▸ Your objective: In the entries below, filter for the word "vars" and copy every matching line.

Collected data

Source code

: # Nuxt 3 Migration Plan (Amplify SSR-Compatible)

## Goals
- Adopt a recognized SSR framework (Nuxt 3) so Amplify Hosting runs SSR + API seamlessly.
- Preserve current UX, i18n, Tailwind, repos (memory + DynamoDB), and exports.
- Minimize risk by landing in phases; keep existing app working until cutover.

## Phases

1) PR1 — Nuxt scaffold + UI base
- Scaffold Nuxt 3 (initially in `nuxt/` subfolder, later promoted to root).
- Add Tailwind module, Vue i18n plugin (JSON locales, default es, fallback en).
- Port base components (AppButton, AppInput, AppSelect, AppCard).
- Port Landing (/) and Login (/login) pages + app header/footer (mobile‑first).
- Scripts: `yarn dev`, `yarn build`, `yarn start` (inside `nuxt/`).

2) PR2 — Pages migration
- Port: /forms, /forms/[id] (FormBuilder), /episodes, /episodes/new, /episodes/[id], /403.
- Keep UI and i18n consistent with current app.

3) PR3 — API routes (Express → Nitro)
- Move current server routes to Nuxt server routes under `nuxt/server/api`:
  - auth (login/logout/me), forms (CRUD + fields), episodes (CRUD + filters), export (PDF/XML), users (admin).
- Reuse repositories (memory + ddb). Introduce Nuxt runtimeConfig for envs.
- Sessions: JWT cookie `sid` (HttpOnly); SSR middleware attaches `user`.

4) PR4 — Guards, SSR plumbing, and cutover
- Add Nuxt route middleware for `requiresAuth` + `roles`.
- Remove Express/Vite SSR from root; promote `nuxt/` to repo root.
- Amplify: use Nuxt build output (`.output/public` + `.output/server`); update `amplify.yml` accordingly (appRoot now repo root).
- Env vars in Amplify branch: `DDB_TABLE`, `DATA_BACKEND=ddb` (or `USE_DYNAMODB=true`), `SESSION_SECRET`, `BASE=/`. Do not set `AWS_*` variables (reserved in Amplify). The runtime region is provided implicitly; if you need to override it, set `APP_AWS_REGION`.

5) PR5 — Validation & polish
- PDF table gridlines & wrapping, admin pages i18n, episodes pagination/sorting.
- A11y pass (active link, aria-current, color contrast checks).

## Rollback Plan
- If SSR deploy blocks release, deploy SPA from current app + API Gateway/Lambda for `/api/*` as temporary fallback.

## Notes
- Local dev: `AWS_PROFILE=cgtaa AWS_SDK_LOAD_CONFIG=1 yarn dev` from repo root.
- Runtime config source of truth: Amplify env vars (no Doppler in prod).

▸ Answer box:
- Env vars in Amplify branch: `DDB_TABLE`, `DATA_BACKEND=ddb` (or `USE_DYNAMODB=true`), `SESSION_SECRET`, `BASE=/`. Do not set `AWS_*` variables (reserved in Amplify). The runtime region is provided implicitly; if you need to override it, set `APP_AWS_REGION`.
- Runtime config source of truth: Amplify env vars (no Doppler in prod).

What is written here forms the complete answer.